J Cancer 2012; 3:241-245. doi:10.7150/jca.2586 This volume
Short Research Communication
FDG PET/CT Response Evaluation in Malignant Pleural Mesothelioma Patients Treated with Talc Pleurodesis and Chemotherapy
1. Department of Medical Oncology, IRCCS Istituto Scientifico Romagnolo per lo Studio e la Cura dei Tumori (IRST), Meldola, Italy;
2. Department of Nuclear Medicine, Morgagni-Pierantoni Hospital, Forlì, Italy;
3. Department of Radiology, Morgagni Pierantoni Hospital; Forlì, Italy;
4. Unit of Biostatistics and Clinical Trials, IRCCS Istituto Scientifico Romagnolo per lo Studio e la Cura dei Tumori (IRST), Meldola, Italy;
5. Department of Thoracic Surgery, Morgagni-Pierantoni Hospital, Forlì, Italy;
6. Department of Pneumology, Morgagni-Pierantoni Hospital, Forlì, Italy;
7. Department of Radiology, IRCCS Istituto Scientifico Romagnolo per lo Studio e la Cura dei Tumori (IRST), Meldola, Italy;
Genestreti G, Moretti A, Piciucchi S, Giovannini N, Galassi R, Scarpi E, Burgio MA, Amadori D, Sanna S, Poletti V, Matteucci F, Gavelli G. FDG PET/CT Response Evaluation in Malignant Pleural Mesothelioma Patients Treated with Talc Pleurodesis and Chemotherapy.
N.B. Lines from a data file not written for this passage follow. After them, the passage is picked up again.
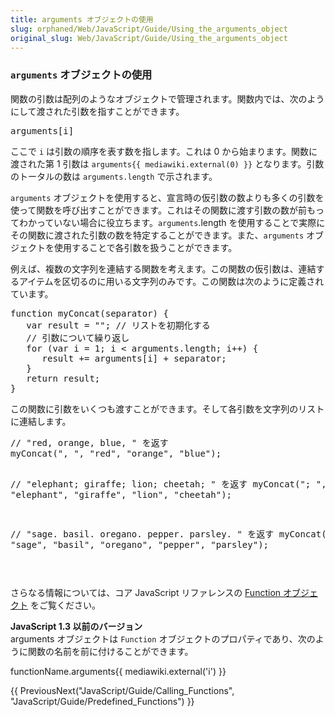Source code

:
 ```yaml
---
title: arguments オブジェクトの使用
slug: orphaned/Web/JavaScript/Guide/Using_the_arguments_object
original_slug: Web/JavaScript/Guide/Using_the_arguments_object
---
```

<div class="onlyinclude"><h3 id="arguments_オブジェクトの使用"><code>arguments</code> オブジェクトの使用</h3><p>関数の引数は配列のようなオブジェクトで管理されます。関数内では、次のようにして渡された引数を指すことができます。</p><pre class="eval">arguments[i]
</pre><p>ここで <code>i</code> は引数の順序を表す数を指します。これは 0 から始まります。関数に渡された第 1 引数は <code>arguments{{ mediawiki.external(0) }}</code> となります。引数のトータルの数は <code>arguments.length</code> で示されます。</p><p><code>arguments</code> オブジェクトを使用すると、宣言時の仮引数の数よりも多くの引数を使って関数を呼び出すことができます。これはその関数に渡す引数の数が前もってわかっていない場合に役立ちます。<code>arguments</code>.length を使用することで実際にその関数に渡された引数の数を特定することができます。また、<code>arguments</code> オブジェクトを使用することで各引数を扱うことができます。</p><p>例えば、複数の文字列を連結する関数を考えます。この関数の仮引数は、連結するアイテムを区切るのに用いる文字列のみです。この関数は次のように定義されています。</p><pre class="eval">function myConcat(separator) {
   var result = ""; // リストを初期化する
   // 引数について繰り返し
   for (var i = 1; i &#x3C; arguments.length; i++) {
      result += arguments[i] + separator;
   }
   return result;
}
</pre><p>この関数に引数をいくつも渡すことができます。そして各引数を文字列のリストに連結します。</p><pre class="eval">// "red, orange, blue, " を返す
myConcat(", ", "red", "orange", "blue");

// "elephant; giraffe; lion; cheetah; " を返す
myConcat("; ", "elephant", "giraffe", "lion", "cheetah");

// "sage. basil. oregano. pepper. parsley. " を返す
myConcat(". ", "sage", "basil", "oregano", "pepper", "parsley");

</pre><p>さらなる情報については、コア JavaScript リファレンスの <a href="/ja/Core_JavaScript_1.5_Reference/Objects/Function">Function オブジェクト</a> をご覧ください。</p><p><strong>JavaScript 1.3 以前のバージョン</strong><br>arguments オブジェクトは <code>Function</code> オブジェクトのプロパティであり、次のように関数の名前を前に付けることができます。</p>functionName.arguments{{ mediawiki.external('i') }}</div>

{{ PreviousNext("JavaScript/Guide/Calling_Functions", "JavaScript/Guide/Predefined_Functions") }}
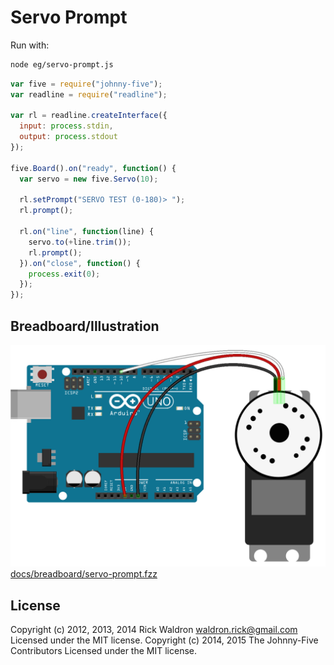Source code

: <!--remove-start-->
# Servo Prompt

Run with:
```bash
node eg/servo-prompt.js
```
<!--remove-end-->

```javascript
var five = require("johnny-five");
var readline = require("readline");

var rl = readline.createInterface({
  input: process.stdin,
  output: process.stdout
});

five.Board().on("ready", function() {
  var servo = new five.Servo(10);

  rl.setPrompt("SERVO TEST (0-180)> ");
  rl.prompt();

  rl.on("line", function(line) {
    servo.to(+line.trim());
    rl.prompt();
  }).on("close", function() {
    process.exit(0);
  });
});

```


## Breadboard/Illustration


![docs/breadboard/servo-prompt.png](breadboard/servo-prompt.png)
[docs/breadboard/servo-prompt.fzz](breadboard/servo-prompt.fzz)




<!--remove-start-->
## License
Copyright (c) 2012, 2013, 2014 Rick Waldron <waldron.rick@gmail.com>
Licensed under the MIT license.
Copyright (c) 2014, 2015 The Johnny-Five Contributors
Licensed under the MIT license.
<!--remove-end-->
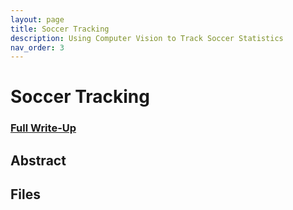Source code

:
 ```yaml
---
layout: page
title: Soccer Tracking
description: Using Computer Vision to Track Soccer Statistics 
nav_order: 3
---
```


# Soccer Tracking

### [Full Write-Up]()


## Abstract


## Files
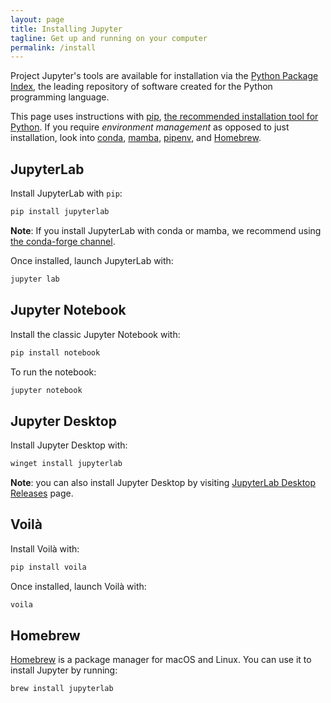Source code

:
 ```yaml
---
layout: page
title: Installing Jupyter
tagline: Get up and running on your computer
permalink: /install
---
```


Project Jupyter's tools are available for installation via the [Python Package Index](https://pypi.org/), the leading repository of software created for the Python programming language.

This page uses instructions with [pip](https://pip.pypa.io/en/stable/), [the recommended installation tool for Python](https://packaging.python.org/en/latest/guides/tool-recommendations/#installation-tool-recommendations). If you require _environment management_ as opposed to just installation, look into [conda](https://docs.conda.io/), [mamba](https://mamba.readthedocs.io/), [pipenv](https://pipenv.pypa.io/), and [Homebrew](https://brew.sh).

## JupyterLab

Install JupyterLab with `pip`:

```bash
pip install jupyterlab
```

**Note**: If you install JupyterLab with conda or mamba, we recommend using [the conda-forge channel](https://conda-forge.org/).

Once installed, launch JupyterLab with:

```bash
jupyter lab
```

## Jupyter Notebook

Install the classic Jupyter Notebook with:

```bash
pip install notebook
```

To run the notebook:

```bash
jupyter notebook
```

## Jupyter Desktop

Install Jupyter Desktop with:

```bash
winget install jupyterlab
```

**Note**: you can also install Jupyter Desktop by visiting [JupyterLab Desktop Releases](https://github.com/jupyterlab/jupyterlab-desktop/releases) page.

## Voilà

Install Voilà with:

```bash
pip install voila
```

Once installed, launch Voilà with:

```bash
voila
```

## Homebrew

[Homebrew](https://brew.sh) is a package manager for macOS and Linux.
You can use it to install Jupyter by running:

```bash
brew install jupyterlab
```
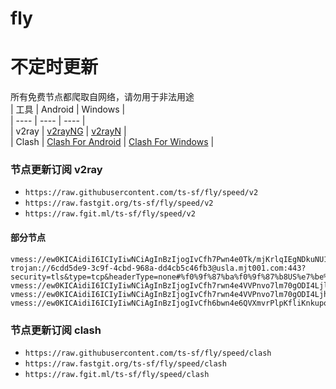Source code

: # fly
# 不定时更新
所有免费节点都爬取自网络，请勿用于非法用途  
|  工具  | Android  | Windows  |  
|  ----  | ----   | ----  |  
| v2ray  | [v2rayNG](https://github.com/2dust/v2rayNG/releases) | [v2rayN](https://github.com/2dust/v2rayN/releases) |  
| Clash  | [Clash For Android](https://github.com/Kr328/ClashForAndroid/releases) | [Clash For Windows](https://github.com/Fndroid/clash_for_windows_pkg/releases) | 
  
### 节点更新订阅  v2ray
- `https://raw.githubusercontent.com/ts-sf/fly/speed/v2`  
- `https://raw.fastgit.org/ts-sf/fly/speed/v2`  
- `https://raw.fgit.ml/ts-sf/fly/speed/v2`  
#### 部分节点  
``` 
vmess://ew0KICAidiI6ICIyIiwNCiAgInBzIjogIvCfh7Pwn4e0Tk/mjKrlqIEgNDkuNU1CIiwNCiAgImFkZCI6ICJzZWNvbmQtYnAucm5pa2plaC5zaG9wIiwNCiAgInBvcnQiOiAiODAiLA0KICAiaWQiOiAiZjRlZGYxOWEtN2VlZS00NTQyLTlkZGUtMzdhN2Y2ZjU4ZDlkIiwNCiAgImFpZCI6ICIwIiwNCiAgInNjeSI6ICJjaGFjaGEyMC1wb2x5MTMwNSIsDQogICJuZXQiOiAid3MiLA0KICAidHlwZSI6ICJub25lIiwNCiAgImhvc3QiOiAic2Vjb25kLWJwLnJuaWtqZWguc2hvcCIsDQogICJwYXRoIjogIi9wSVg0ejY2UWFLcG5RUVBYVXRuaUFZbTkiLA0KICAidGxzIjogIiIsDQogICJzbmkiOiAic2Vjb25kLWJwLnJuaWtqZWguc2hvcCINCn0=/s
trojan://6cdd5de9-3c9f-4cbd-968a-dd4cb5c46fb3@usla.mjt001.com:443?security=tls&type=tcp&headerType=none#%f0%9f%87%ba%f0%9f%87%b8US%e7%be%8e%e5%9b%bd%20301.9KB/s
vmess://ew0KICAidiI6ICIyIiwNCiAgInBzIjogIvCfh7rwn4e4VVPnvo7lm70gODI4LjlLQiIsDQogICJhZGQiOiAiMTA4LjE4Ni4xOTIuMjMwIiwNCiAgInBvcnQiOiAiNDU1MDIiLA0KICAiaWQiOiAiNDE4MDQ4YWYtYTI5My00Yjk5LTliMGMtOThjYTM1ODBkZDI0IiwNCiAgImFpZCI6ICI2NCIsDQogICJzY3kiOiAiYXV0byIsDQogICJuZXQiOiAidGNwIiwNCiAgInR5cGUiOiAibm9uZSIsDQogICJob3N0IjogIiIsDQogICJwYXRoIjogIiIsDQogICJ0bHMiOiAiIiwNCiAgInNuaSI6ICIiDQp9/s
vmess://ew0KICAidiI6ICIyIiwNCiAgInBzIjogIvCfh7rwn4e4VVPnvo7lm70gODI4LjhLQiIsDQogICJhZGQiOiAiMTM3LjE3NS40MS4yMDAiLA0KICAicG9ydCI6ICI1MDAwNCIsDQogICJpZCI6ICI0MTgwNDhhZi1hMjkzLTRiOTktOWIwYy05OGNhMzU4MGRkMjQiLA0KICAiYWlkIjogIjY0IiwNCiAgInNjeSI6ICJhdXRvIiwNCiAgIm5ldCI6ICJ0Y3AiLA0KICAidHlwZSI6ICJub25lIiwNCiAgImhvc3QiOiAiIiwNCiAgInBhdGgiOiAiL2JsdWUiLA0KICAidGxzIjogIiIsDQogICJzbmkiOiAiIg0KfQ==/s
vmess://ew0KICAidiI6ICIyIiwNCiAgInBzIjogIvCfh6bwn4e6QVXmvrPlpKfliKnkupogOS45TUIiLA0KICAiYWRkIjogIjEzNC4wLjIxOS4yNiIsDQogICJwb3J0IjogIjQ0MyIsDQogICJpZCI6ICIzM2I3YjdiNS0zOWYxLTQzMDAtZjhmYi1mOGM1MDU4OTMyZDkiLA0KICAiYWlkIjogIjAiLA0KICAic2N5IjogImF1dG8iLA0KICAibmV0IjogIndzIiwNCiAgInR5cGUiOiAibm9uZSIsDQogICJob3N0IjogIm1hc3Zhc3NiaXBvLmRkbnMubmV0IiwNCiAgInBhdGgiOiAiL21laGRpIiwNCiAgInRscyI6ICJ0bHMiLA0KICAic25pIjogIiINCn0=/s
```
### 节点更新订阅  clash
- `https://raw.githubusercontent.com/ts-sf/fly/speed/clash`  
- `https://raw.fastgit.org/ts-sf/fly/speed/clash`  
- `https://raw.fgit.ml/ts-sf/fly/speed/clash`  



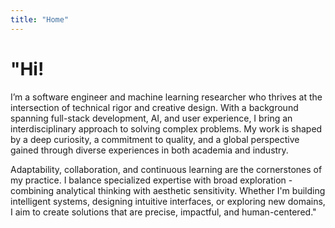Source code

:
 ```yaml
---
title: "Home"
---
```


# "Hi!

I’m a software engineer and machine learning researcher who thrives at the intersection of technical rigor and creative design. With a background spanning full-stack development, AI, and user experience, I bring an interdisciplinary approach to solving complex problems. My work is shaped by a deep curiosity, a commitment to quality, and a global perspective gained through diverse experiences in both academia and industry.

Adaptability, collaboration, and continuous learning are the cornerstones of my practice. I balance specialized expertise with broad exploration - combining analytical thinking with aesthetic sensitivity. Whether I'm building intelligent systems, designing intuitive interfaces, or exploring new domains, I aim to create solutions that are precise, impactful, and human-centered."

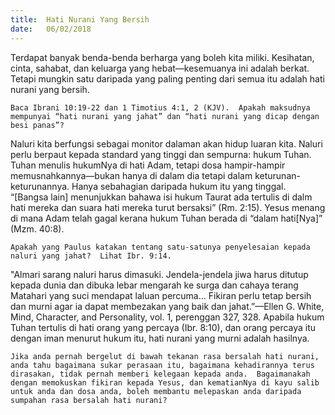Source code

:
 ```yaml
---
title:  Hati Nurani Yang Bersih
date:   06/02/2018
---
```


Terdapat banyak benda-benda berharga yang boleh kita miliki.  Kesihatan, cinta, sahabat, dan keluarga yang hebat—kesemuanya ini adalah berkat.  Tetapi mungkin satu daripada yang paling penting dari semua itu adalah hati nurani yang bersih.

`Baca Ibrani 10:19-22 dan 1 Timotius 4:1, 2 (KJV).  Apakah maksudnya mempunyai “hati nurani yang jahat” dan “hati nurani yang dicap dengan besi panas”?`

Naluri kita berfungsi sebagai monitor dalaman akan hidup luaran kita.  Naluri perlu berpaut kepada standard yang tinggi dan sempurna: hukum Tuhan.  Tuhan menulis hukumNya di hati Adam, tetapi dosa hampir-hampir memusnahkannya—bukan hanya di dalam dia tetapi dalam keturunan-keturunannya.  Hanya sebahagian daripada hukum itu yang tinggal.  “[Bangsa lain] menunjukkan bahawa isi hukum Taurat ada tertulis di dalm hati mereka dan suara hati mereka turut bersaksi” (Rm. 2:15).  Yesus menang di mana Adam telah gagal kerana hukum Tuhan berada di “dalam hati[Nya]” (Mzm. 40:8).

`Apakah yang Paulus katakan tentang satu-satunya penyelesaian kepada naluri yang jahat?  Lihat Ibr. 9:14.`

"Almari sarang naluri harus  dimasuki.  Jendela-jendela jiwa harus  ditutup kepada dunia dan dibuka lebar mengarah ke surga dan cahaya terang Matahari yang suci mendapat laluan percuma… Fikiran perlu tetap bersih dan murni agar ia dapat membezakan yang baik dan jahat.”—Ellen G. White, Mind, Character, and Personality, vol. 1, perenggan 327, 328.  Apabila hukum Tuhan tertulis di hati orang yang percaya (Ibr. 8:10), dan orang percaya itu dengan iman menurut hukum itu, hati nurani yang murni adalah hasilnya.

`Jika anda pernah bergelut di bawah tekanan rasa bersalah hati nurani, anda tahu bagaimana sukar perasaan itu, bagaimana kehadirannya terus dirasakan, tidak pernah memberi kelegaan kepada anda.  Bagaimanakah dengan memokuskan fikiran kepada Yesus, dan kematianNya di kayu salib untuk anda dan dosa anda, boleh membantu melepaskan anda daripada sumpahan rasa bersalah hati nurani?`
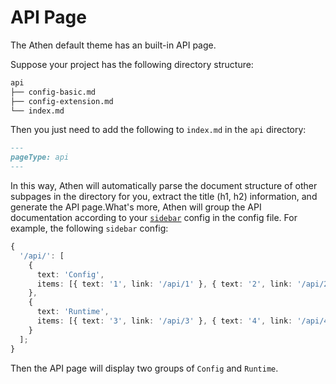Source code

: # API Page

The Athen default theme has an built-in API page.

Suppose your project has the following directory structure:

```bash
api
├── config-basic.md
├── config-extension.md
└── index.md
```

Then you just need to add the following to `index.md` in the `api` directory:

```md
---
pageType: api
---
```

In this way, Athen will automatically parse the document structure of other subpages in the directory for you, extract the title (h1, h2) information, and generate the API page.What's more, Athen will group the API documentation according to your [`sidebar`](/en/api/config-theme#sidebar) config in the config file. For example, the following `sidebar` config:

```ts
{
  '/api/': [
    {
      text: 'Config',
      items: [{ text: '1', link: '/api/1' }, { text: '2', link: '/api/2' }]
    },
    {
      text: 'Runtime',
      items: [{ text: '3', link: '/api/3' }, { text: '4', link: '/api/4' }]
    }
  ];
}
```

Then the API page will display two groups of `Config` and `Runtime`.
J Cancer 2012; 3:241-245. doi:10.7150/jca.2586. Available from https://www.jcancer.org/v03p0241.htm
Purpose: Talc pleurodesis (TP) is employed worldwide for the management of persistent pneumothorax or pleural effusion, particularly of malignant origin. However, there are very little available data on 18F-fluorodeoxyglucose positron-emission tomography/computed tomography (18F FDG PET/CT) response evaluation in malignant pleural mesothelioma (MPM) patients treated with TP and chemotherapy.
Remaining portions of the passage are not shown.